If you try it, I’d love your feedback - it would help me understand if better OpenTherm support is worth adding.
I think I can use the climate entities, for my case they actually show correct heating status when the boiler is active. My problem is only that the amount of energy going to it is complex. So from what I can tell, I only need to tell the integration how much energy is used for heating.
I can probably do that by estimating the amount of energy used by the boiler and apply a divisor based on TRVs that are active and their respective radiator capacity. The question is, can I tell the integration what I calculated in terms of energy delivered to a TRV.
Yes, absolutely! Home Performance accepts an external energy sensor in the configuration.
So if you create a template sensor that calculates energy delivered to each zone (using your boiler energy × proportional radiator capacity logic), you can use it directly as the “External energy counter” when configuring each zone.
Just make sure your template sensor has:
device_class: energy
state_class: total_increasing
Output in kWh (cumulative)
Tip: You might want to wrap it in a Utility Meter for automatic daily reset:
I’m using an heat pump. My climate entity is always ON. Does it matter?
In “Heater power” what should i set ?
I’m having a sensor for my heat pump consumtion, i set up as the “Power sensor”, is it ok ?
My heat pump is always consuming ~50w but it’s not for heating (just the operation of the pumps)
Climate always ON → No problem! When you configure a Power sensor, the integration ignores the climate state and uses only power consumption to detect heating.
Heater Power → Enter your heat pump’s nominal heating capacity (not electrical). Example: if rated “5kW heating”, enter 5000.
Power sensor → Yes, that’s exactly what you need!
The 50W idle issue
The current threshold is power > 50W = heating active.

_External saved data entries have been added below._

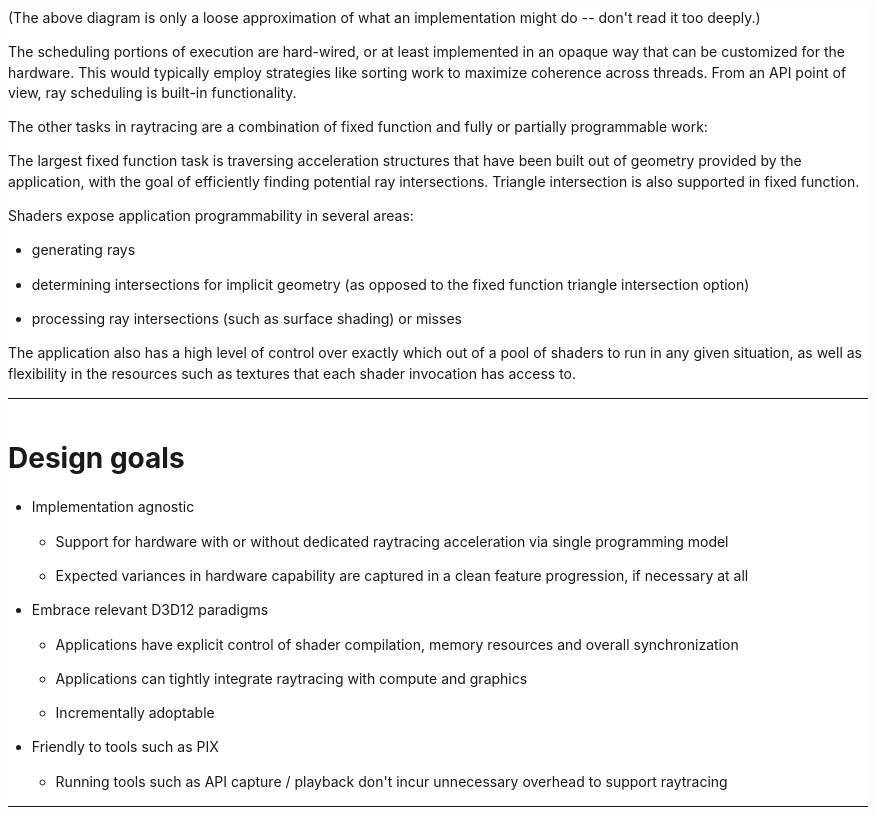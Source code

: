 (The above diagram is only a loose approximation of what an
implementation might do -- don't read it too deeply.)

The scheduling portions of execution are hard-wired, or at least
implemented in an opaque way that can be customized for the hardware.
This would typically employ strategies like sorting work to maximize
coherence across threads. From an API point of view, ray scheduling
is built-in functionality.

The other tasks in raytracing are a combination of fixed function and
fully or partially programmable work:

The largest fixed function task is traversing acceleration structures
that have been built out of geometry provided by the application, with
the goal of efficiently finding potential ray intersections. Triangle
intersection is also supported in fixed function.

Shaders expose application programmability in several areas:

- generating rays

- determining intersections for implicit geometry (as opposed to the
    fixed function triangle intersection option)

- processing ray intersections (such as surface shading) or misses

The application also has a high level of control over exactly which out
of a pool of shaders to run in any given situation, as well as
flexibility in the resources such as textures that each shader
invocation has access to.

---

# Design goals

- Implementation agnostic
  
  - Support for hardware with or without dedicated raytracing
    acceleration via single programming model

  - Expected variances in hardware capability are captured in a
    clean feature progression, if necessary at all

- Embrace relevant D3D12 paradigms
  
  - Applications have explicit control of shader compilation, memory
    resources and overall synchronization

  - Applications can tightly integrate raytracing with compute and
    graphics

  - Incrementally adoptable

- Friendly to tools such as PIX
  
  - Running tools such as API capture / playback don't incur
    unnecessary overhead to support raytracing

---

Since your pump idles at ~50W, this could cause false positives.
What’s your power consumption when actually heating?
If heating uses 200W+ → Should work fine (clear difference from 50W idle)
If close to 50W → You may need a template sensor to filter out idle consumption
Let me know your typical heating power, and I can help you configure it!
I created a power sensor yesterday that converts the BTU/h to W and adds the power value of the blower fan to it - I could use this to avoid the limitations (with the max 10,000W for the heater power and the not-yet supported binary_sensor) I’ve encountered, correct?
Also:
What’s your suggestion re. zones with different heating settings that are heated within the same forced air zone?
Background:
I have multiple rooms where I ‘regulate the temperature’ by adjusting how far open the registers are, e.g. offices have the registers opened more than the bedrooms, bathrooms are somewhere in between.
I have temperature sensors in multiple rooms (but only one option in the zone setup per zone) and could add a rough estimate of how much air goes to each sub-zone (offices 50%, bedrooms 30%, bathrooms 20%).
I could then set up these areas as their own zones with power sensors reflecting 20%, 30%, 50% and their own temperature sensors.
Yes, this is a smart workaround! If your power sensor outputs the actual heating power in Watts:
The 10,000W limit for heater_power becomes less critical - you can enter an approximate value (e.g., 10000) since the actual energy calculation will use your power sensor
The binary_sensor limitation is bypassed - the integration detects heating when power > 50W
One note: Make sure your power sensor returns 0W (or < 50W) when heating is OFF, otherwise it will count as continuous heating.
Air distribution % are estimates (real airflow varies)
K values will be relative, not absolute
Comparing to other Home Performance users won’t be meaningful
3. My Recommendation
Go for it! It’s not “too complicated” - it’s actually a clever adaptation for forced-air systems.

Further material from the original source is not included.